The Verification Venue · a promise the dictionary can't keep

The Dictionary That Eats Itself

Every word in the dictionary is defined using other words in the same dictionary. So the advice — just look up the words you don't know — is a promise it structurally cannot keep. Follow it and the lookups never bottom out. They fall into a knot of words that only define each other, and there is no way down to the ground.

You already half-know this. But "dictionaries are circular, so what?" is a shrug, not a fact. Below, the shrug is turned into something you can measure. Pick a word. Look it up. Then look up the words in that definition. Keep your finger on the trail and watch where it goes — on a real, public-domain dictionary, with the whole computation happening in front of you.

1 · look it up, by hand Webster's 1913 · 1,200 words

Start from a word

Type any of the 1,200 headwords, or tap one:

word

…

Click an underlined word in the definition to follow it.

Every underlined word in that definition is itself an entry in the same book. Click one and you're reading a new definition — built, again, from words that are entries. Try to reach a word that is defined in terms of nothing you have to look up.
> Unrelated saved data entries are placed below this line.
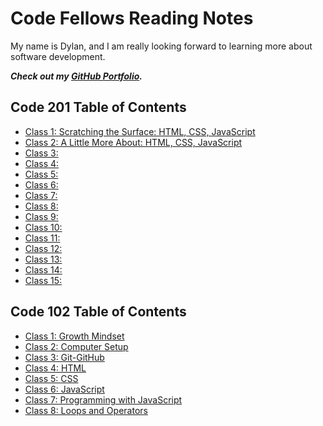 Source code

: # Code Fellows Reading Notes

My name is Dylan, and I am really looking forward to learning more about software development.

***Check out my [GitHub Portfolio](https://github.com/GetUllrichorDieTrying).***

## Code 201 Table of Contents

- [Class 1: Scratching the Surface: HTML, CSS, JavaScript](./Code-201/201-class1.md)
- [Class 2: A Little More About: HTML, CSS, JavaScript](https://getullrichordietrying.github.io/reading-notes/201-class2)
- [Class 3: ]()
- [Class 4: ]()
- [Class 5: ]()
- [Class 6: ]()
- [Class 7: ]()
- [Class 8: ]()
- [Class 9: ]()
- [Class 10: ]()
- [Class 11: ]()
- [Class 12: ]()
- [Class 13: ]()
- [Class 14: ]()
- [Class 15: ]()

## Code 102 Table of Contents

- [Class 1: Growth Mindset](https://getullrichordietrying.github.io/reading-notes/102-class1)
- [Class 2: Computer Setup](https://getullrichordietrying.github.io/reading-notes/102-class2)
- [Class 3: Git-GitHub](https://getullrichordietrying.github.io/reading-notes/102-class3)
- [Class 4: HTML](https://getullrichordietrying.github.io/reading-notes/102-class4)
- [Class 5: CSS](https://getullrichordietrying.github.io/reading-notes/102-class5)
- [Class 6: JavaScript](https://getullrichordietrying.github.io/reading-notes/102-class6)
- [Class 7: Programming with JavaScript](https://getullrichordietrying.github.io/reading-notes/102-class7)
- [Class 8: Loops and Operators](https://getullrichordietrying.github.io/reading-notes/102-class8)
You can't. Within a handful of clicks the trail turns red: you're back at a word you already passed. That is not bad luck. It is the shape of the whole dictionary.

What you fell into has a name

Represent the dictionary as a graph: draw an arrow from a word to each content-word used in its definition — word → sign, word → sound, word → idea — the "to understand this, look that up" direction.^① Now ask which words you can reach from which. Two words are in the same strongly-connected component when there's a chain of lookups from each to the other and back. In 1972 Robert Tarjan gave a way to find every such component in one linear pass. Run it on this dictionary and almost the entire thing collapses into a single component.

The site does exactly that below — no numbers are typed in; Tarjan's algorithm runs on the shipped lexicon when the page loads, and prints what it finds.

2 · run every lookup at once from “word”

Instead of clicking, expand all the lookups from your starting word at the same time — its definition words, then their definition words, outward until nothing new appears. Watch the closure swallow the whole Core and stop finding new ground.

Press expand. Each ring is one round of lookups; the centre is your starting word.

The reachable set stops growing at 739 words — and every single lookup you could still make from inside it lands on a word already in the set. There is no exit. Here is the whole structure, recomputed live from the shipped file:

words (nodes)

—

the shipped vocabulary

lookups (edges)

—

word → definition-word

Kernel

—

after recursive pruning

Core = largest SCC

—

Tarjan, run in-page

2nd-largest SCC

—

everything else is dust

stay-in-Core rate

—

of lookups from a Core word

One component of 724 words; the next-biggest is 3. That is the shape the paper by Philippe Vincent-Lamarre, Stevan Harnad and colleagues found in 2016 in learner dictionaries and WordNet, and it is the shape here too: one giant knot, and everything else a scatter of tiny fragments hanging off it. Of every lookup you can make starting from a word inside the Core, 98.6% lands you on another word inside the Core. It is a near-perfect trap.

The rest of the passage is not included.